IL GERGO


Il gergo è nato dall’intenzione di non farsi capire: è la lingua di un gruppo (es. gli uomini della malavita), la cui caratteristica è di essere segreta, non comprensibile al di fuori del gruppo stesso, o di unire e distinguere un gruppo rispetto agli altri (es. gerghi di mestiere o militari).

Le forme più antiche dell’uso dei gerghi risalgono al Medioevo. Fu allora che il fenomeno del vagabondaggio si trasformò e si estese.

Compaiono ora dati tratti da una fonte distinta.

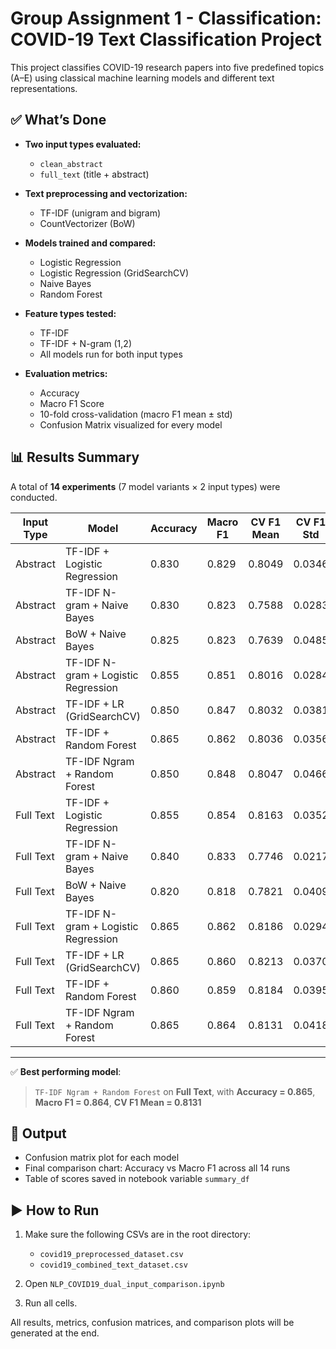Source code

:# Group Assignment 1 - Classification: COVID-19 Text Classification Project

This project classifies COVID-19 research papers into five predefined topics (A–E) using classical machine learning models and different text representations.

## ✅ What’s Done

* **Two input types evaluated:**
  * `clean_abstract`
  * `full_text` (title + abstract)

* **Text preprocessing and vectorization:**
  * TF-IDF (unigram and bigram)
  * CountVectorizer (BoW)

* **Models trained and compared:**
  * Logistic Regression
  * Logistic Regression (GridSearchCV)
  * Naive Bayes
  * Random Forest

* **Feature types tested:**
  * TF-IDF
  * TF-IDF + N-gram (1,2)
  * All models run for both input types

* **Evaluation metrics:**
  * Accuracy
  * Macro F1 Score
  * 10-fold cross-validation (macro F1 mean ± std)
  * Confusion Matrix visualized for every model

## 📊 Results Summary

A total of **14 experiments** (7 model variants × 2 input types) were conducted.

| Input Type | Model                               | Accuracy | Macro F1 | CV F1 Mean | CV F1 Std |
| ---------- | ----------------------------------- | -------- | -------- | ---------- | --------- |
| Abstract   | TF-IDF + Logistic Regression        | 0.830    | 0.829    | 0.8049     | 0.0346    |
| Abstract   | TF-IDF N-gram + Naive Bayes         | 0.830    | 0.823    | 0.7588     | 0.0283    |
| Abstract   | BoW + Naive Bayes                   | 0.825    | 0.823    | 0.7639     | 0.0485    |
| Abstract   | TF-IDF N-gram + Logistic Regression | 0.855    | 0.851    | 0.8016     | 0.0284    |
| Abstract   | TF-IDF + LR (GridSearchCV)          | 0.850    | 0.847    | 0.8032     | 0.0381    |
| Abstract   | TF-IDF + Random Forest              | 0.865    | 0.862    | 0.8036     | 0.0356    |
| Abstract   | TF-IDF Ngram + Random Forest        | 0.850    | 0.848    | 0.8047     | 0.0466    |
| Full Text  | TF-IDF + Logistic Regression        | 0.855    | 0.854    | 0.8163     | 0.0352    |
| Full Text  | TF-IDF N-gram + Naive Bayes         | 0.840    | 0.833    | 0.7746     | 0.0217    |
| Full Text  | BoW + Naive Bayes                   | 0.820    | 0.818    | 0.7821     | 0.0409    |
| Full Text  | TF-IDF N-gram + Logistic Regression | 0.865    | 0.862    | 0.8186     | 0.0294    |
| Full Text  | TF-IDF + LR (GridSearchCV)          | 0.865    | 0.860    | 0.8213     | 0.0370    |
| Full Text  | TF-IDF + Random Forest              | 0.860    | 0.859    | 0.8184     | 0.0395    |
| Full Text  | TF-IDF Ngram + Random Forest        | 0.865    | 0.864    | 0.8131     | 0.0418    |

---

✅ **Best performing model**:

> `TF-IDF Ngram + Random Forest` on **Full Text**, with
> **Accuracy = 0.865**, **Macro F1 = 0.864**, **CV F1 Mean = 0.8131**

## 📁 Output

* Confusion matrix plot for each model
* Final comparison chart: Accuracy vs Macro F1 across all 14 runs
* Table of scores saved in notebook variable `summary_df`

## ▶️ How to Run

1. Make sure the following CSVs are in the root directory:
   - `covid19_preprocessed_dataset.csv`
   - `covid19_combined_text_dataset.csv`

2. Open `NLP_COVID19_dual_input_comparison.ipynb`

3. Run all cells.

All results, metrics, confusion matrices, and comparison plots will be generated at the end.
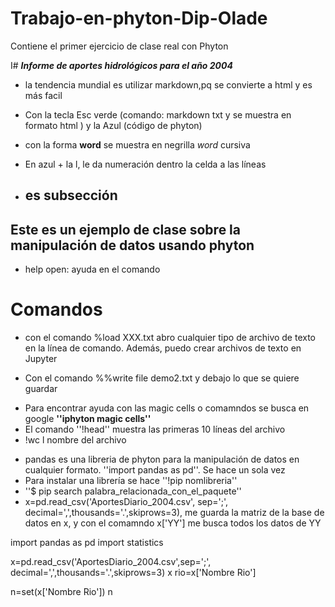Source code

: # Trabajo-en-phyton-Dip-Olade
Contiene el primer ejercicio de clase real con Phyton

I# **_Informe de aportes hidrológicos para el año 2004_**

+ la tendencia mundial es utilizar markdown,pq se convierte a html y es más facil

+ Con la tecla Esc verde (comando: markdown txt y se muestra en formato html ) y la Azul (código de phyton)

+ con la forma **word** se muestra en negrilla _word_ cursiva

* En azul + la l, le da numeración dentro la celda a las líneas
* ## es subsección

## Este es un ejemplo de clase sobre la manipulación de datos usando phyton

* help open: ayuda en el comando

# **Comandos**

+ con el comando %load XXX.txt abro cualquier tipo de archivo de texto en la línea de comando. Además, puedo crear archivos de texto en Jupyter

* Con el comando %%write file demo2.txt y debajo lo que se quiere guardar 
+ Para encontrar ayuda con las magic cells o comamndos se busca en google **''iphyton magic cells''**
+ El comando ''!head'' muestra las primeras 10 líneas del archivo
+ !wc l nombre del archivo
* pandas es una libreria de phyton para la manipulación de datos en cualquier formato. ''import pandas as pd''. Se hace un sola vez
* Para instalar una librería se hace ''!pip nomlibreria''
* ''$ pip search palabra_relacionada_con_el_paquete''
* x=pd.read_csv('AportesDiario_2004.csv', sep=';', decimal=',',thousands='.',skiprows=3), me guarda la matriz de la base de datos en x, y con el comamndo x['YY'] me busca todos los datos de YY

import pandas as pd
import statistics

x=pd.read_csv('AportesDiario_2004.csv',sep=';', decimal=',',thousands='.',skiprows=3)
x
rio=x['Nombre Rio']

n=set(x['Nombre Rio'])
n
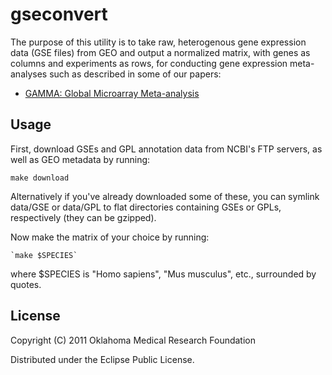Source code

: # gseconvert

The purpose of this utility is to take raw, heterogenous gene
expression data (GSE files) from GEO and output a normalized matrix,
with genes as columns and experiments as rows, for conducting gene
expression meta-analyses such as described in some of
our papers:

*   [GAMMA: Global Microarray Meta-analysis](http://bioinformatics.oxfordjournals.org/content/early/2009/05/15/bioinformatics.btp290)

## Usage

First, download GSEs and GPL annotation data from NCBI's FTP servers,
as well as GEO metadata by running:

   `make download`

Alternatively if you've already downloaded some of these, you can symlink
data/GSE or data/GPL to flat directories containing GSEs or GPLs,
respectively (they can be gzipped).

Now make the matrix of your choice by running: 

    `make $SPECIES`

where $SPECIES is "Homo sapiens", "Mus musculus", etc., surrounded by
quotes. 


## License

Copyright (C) 2011 Oklahoma Medical Research Foundation

Distributed under the Eclipse Public License.
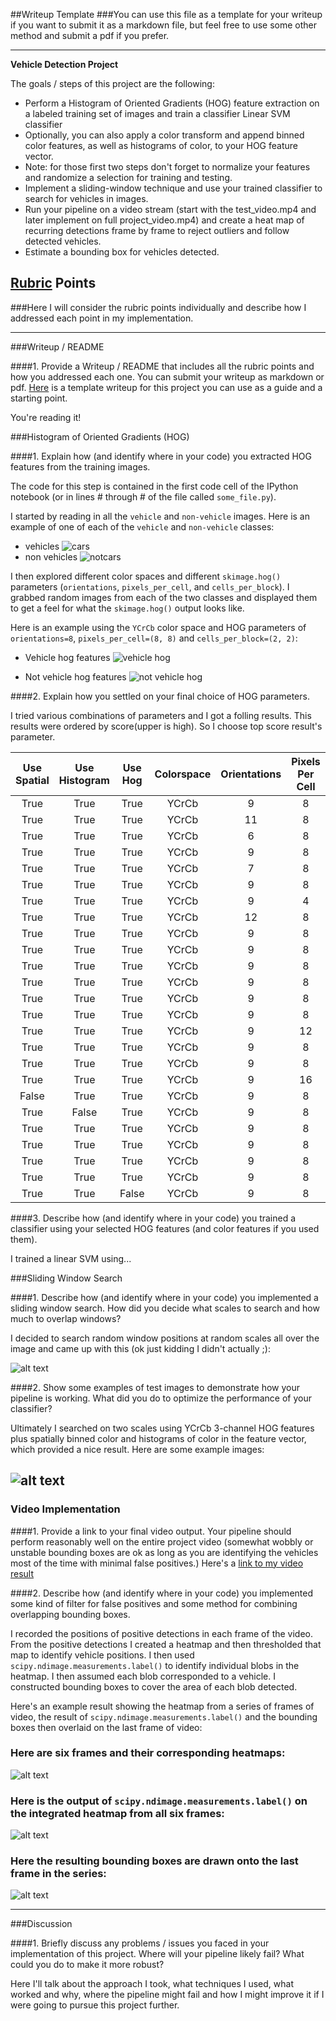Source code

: ##Writeup Template
###You can use this file as a template for your writeup if you want to submit it as a markdown file, but feel free to use some other method and submit a pdf if you prefer.

---

**Vehicle Detection Project**

The goals / steps of this project are the following:

* Perform a Histogram of Oriented Gradients (HOG) feature extraction on a labeled training set of images and train a classifier Linear SVM classifier
* Optionally, you can also apply a color transform and append binned color features, as well as histograms of color, to your HOG feature vector. 
* Note: for those first two steps don't forget to normalize your features and randomize a selection for training and testing.
* Implement a sliding-window technique and use your trained classifier to search for vehicles in images.
* Run your pipeline on a video stream (start with the test_video.mp4 and later implement on full project_video.mp4) and create a heat map of recurring detections frame by frame to reject outliers and follow detected vehicles.
* Estimate a bounding box for vehicles detected.

[//]: # (Image References)
[image1]: ./examples/car_not_car.png
[image2]: ./examples/HOG_example.jpg
[image3]: ./examples/sliding_windows.jpg
[image4]: ./examples/sliding_window.jpg
[image5]: ./examples/bboxes_and_heat.png
[image6]: ./examples/labels_map.png
[image7]: ./examples/output_bboxes.png
[video1]: ./project_video.mp4

## [Rubric](https://review.udacity.com/#!/rubrics/513/view) Points
###Here I will consider the rubric points individually and describe how I addressed each point in my implementation.  

---
###Writeup / README

####1. Provide a Writeup / README that includes all the rubric points and how you addressed each one.  You can submit your writeup as markdown or pdf.  [Here](https://github.com/udacity/CarND-Vehicle-Detection/blob/master/writeup_template.md) is a template writeup for this project you can use as a guide and a starting point.  

You're reading it!

###Histogram of Oriented Gradients (HOG)

####1. Explain how (and identify where in your code) you extracted HOG features from the training images.

The code for this step is contained in the first code cell of the IPython notebook (or in lines # through # of the file called `some_file.py`).  

I started by reading in all the `vehicle` and `non-vehicle` images.  Here is an example of one of each of the `vehicle` and `non-vehicle` classes:

* vehicles
![cars](./output_images/cars.png)
* non vehicles
![notcars](./output_images/notcars.png)

I then explored different color spaces and different `skimage.hog()` parameters (`orientations`, `pixels_per_cell`, and `cells_per_block`).  I grabbed random images from each of the two classes and displayed them to get a feel for what the `skimage.hog()` output looks like.

Here is an example using the `YCrCb` color space and HOG parameters of `orientations=8`, `pixels_per_cell=(8, 8)` and `cells_per_block=(2, 2)`:

* Vehicle hog features
![vehicle hog](./output_images/car_hog.png)

* Not vehicle hog features
![not vehicle hog](./output_images/notcar_hog.png)

####2. Explain how you settled on your final choice of HOG parameters.

I tried various combinations of parameters and I got a folling results.
This results were ordered by score(upper is high).
So I choose top score result's parameter.

| Use Spatial | Use Histogram | Use Hog | Colorspace | Orientations | Pixels Per Cell | Cells Per Block | HOG Channel | Extract Time | Training Time | Score |
| :-----------------: | :-----------------: | :-----------------: | :-----------------: | :-----------------: | :-----------------: | :-----------------: | :-----------------: | :-----------------: | :-----------------: | :-----------------: |
|True|True|True|YCrCb|9|8|2|ALL|57.81|4.22|0.9927|
|True|True|True|YCrCb|11|8|2|ALL|62.66|21.15|0.9927|
|True|True|True|YCrCb|6|8|2|ALL|55.72|12.09|0.9924|
|True|True|True|YCrCb|9|8|2|ALL|59.48|7.41|0.9921|
|True|True|True|YCrCb|7|8|2|ALL|59.42|5.04|0.9921|
|True|True|True|YCrCb|9|8|3|ALL|58.15|5.9|0.9916|
|True|True|True|YCrCb|9|4|2|ALL|151.1|9.4|0.9913|
|True|True|True|YCrCb|12|8|2|ALL|63.95|4.77|0.991|
|True|True|True|YCrCb|9|8|1|ALL|56.83|9.24|0.9907|
|True|True|True|YCrCb|9|8|2|ALL|58.78|17.24|0.9904|
|True|True|True|YCrCb|9|8|2|ALL|64.34|16.7|0.9901|
|True|True|True|YCrCb|9|8|2|ALL|63.8|15.94|0.9899|
|True|True|True|YCrCb|9|8|2|ALL|59.6|4.6|0.9899|
|True|True|True|YCrCb|9|8|2|ALL|63.69|16.23|0.9899|
|True|True|True|YCrCb|9|12|2|ALL|43.33|8.44|0.9893|
|True|True|True|YCrCb|9|8|2|ALL|57.27|3.53|0.989|
|True|True|True|YCrCb|9|8|2|ALL|59.79|3.7|0.989|
|True|True|True|YCrCb|9|16|2|ALL|41.33|6.56|0.9887|
|False|True|True|YCrCb|9|8|2|ALL|68.26|10.18|0.9879|
|True|False|True|YCrCb|9|8|2|ALL|51.1|15.71|0.9868|
|True|True|True|YCrCb|9|8|2|ALL|56.58|18.6|0.9837|
|True|True|True|YCrCb|9|8|2|0|27.63|9.33|0.9837|
|True|True|True|YCrCb|9|8|2|2|27.28|11.71|0.9707|
|True|True|True|YCrCb|9|8|2|1|27.4|10.94|0.9685|
|True|True|False|YCrCb|9|8|2|ALL|17.63|10.95|0.9502|


####3. Describe how (and identify where in your code) you trained a classifier using your selected HOG features (and color features if you used them).

I trained a linear SVM using...


###Sliding Window Search

####1. Describe how (and identify where in your code) you implemented a sliding window search.  How did you decide what scales to search and how much to overlap windows?

I decided to search random window positions at random scales all over the image and came up with this (ok just kidding I didn't actually ;):

![alt text][image3]

####2. Show some examples of test images to demonstrate how your pipeline is working.  What did you do to optimize the performance of your classifier?

Ultimately I searched on two scales using YCrCb 3-channel HOG features plus spatially binned color and histograms of color in the feature vector, which provided a nice result.  Here are some example images:

![alt text][image4]
---

### Video Implementation

####1. Provide a link to your final video output.  Your pipeline should perform reasonably well on the entire project video (somewhat wobbly or unstable bounding boxes are ok as long as you are identifying the vehicles most of the time with minimal false positives.)
Here's a [link to my video result](./project_out.mp4)


####2. Describe how (and identify where in your code) you implemented some kind of filter for false positives and some method for combining overlapping bounding boxes.

I recorded the positions of positive detections in each frame of the video.  From the positive detections I created a heatmap and then thresholded that map to identify vehicle positions.  I then used `scipy.ndimage.measurements.label()` to identify individual blobs in the heatmap.  I then assumed each blob corresponded to a vehicle.  I constructed bounding boxes to cover the area of each blob detected.  

Here's an example result showing the heatmap from a series of frames of video, the result of `scipy.ndimage.measurements.label()` and the bounding boxes then overlaid on the last frame of video:

### Here are six frames and their corresponding heatmaps:

![alt text][image5]

### Here is the output of `scipy.ndimage.measurements.label()` on the integrated heatmap from all six frames:
![alt text][image6]

### Here the resulting bounding boxes are drawn onto the last frame in the series:
![alt text][image7]



---

###Discussion

####1. Briefly discuss any problems / issues you faced in your implementation of this project.  Where will your pipeline likely fail?  What could you do to make it more robust?

Here I'll talk about the approach I took, what techniques I used, what worked and why, where the pipeline might fail and how I might improve it if I were going to pursue this project further.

La religione cristiana dava grande spazio alla solidarietà con i bisognosi, e la pratica dell’elemosina, dell’aiutare vagabondi, mendicanti e senza casa era diffusa. Come spesso accade quando un fenomeno si generalizza, città e campagne pullulavano, oltre che di veri poveri, anche di malviventi, truffatori, mendicanti, che si organizzavano in vere e proprie congreghe. Questi gruppi avevano un linguaggio speciale per riconoscersi ed aiutarsi. La loro lingua era fatta di doppi sensi e di deformazioni curiose (dicevano brancose per dire mani, sbertire per uccidere, smorfire per mangiare e così via).

A partire dal Seicento il gergo fu usato da altri gruppi di ambulanti, che non vivevano di truffa e d’imbroglio, ma del loro lavoro. Molti abitanti delle montagne d’inverno scendevano nelle città e nelle valli e cercavano di sbarcare il lunario facendo mestieri stagionali: erano arrotatori, calderai, muratori, seggiolai, spazzacamini. Entravano così in contatto con altri vagabondi, o compagni di lavoro stagionale: per tutti divenne forte l’esigenza di farsi riconoscere. Nacquero così altri gerghi.

Altri gruppi di individui ereditarono il gergo degli antichi disonesti: furono, appunto, i nuovi disonesti, che però non erano più vagabondi, ma avevano una dimora stabile. Fra i delinquenti il bisogno di segretezza era grande, e così essi crearono un loro gergo, fatto con molte parole di quello antico e con parole del tutto nuove. Oggi l’esempio più noto e tipico di gergo è proprio quello degli esponenti della malavita.

Si può parlare anche di gergo studentesco, anche se esso non traduce una differenziazione sociale (in quanto è un gruppo non stabile, ma in continuo ricambio), perché c’è nel gruppo una esigenza di differenziazione che nasce da un particolare stato d’animo: una opposizione polemica nei riguardi dei superiori.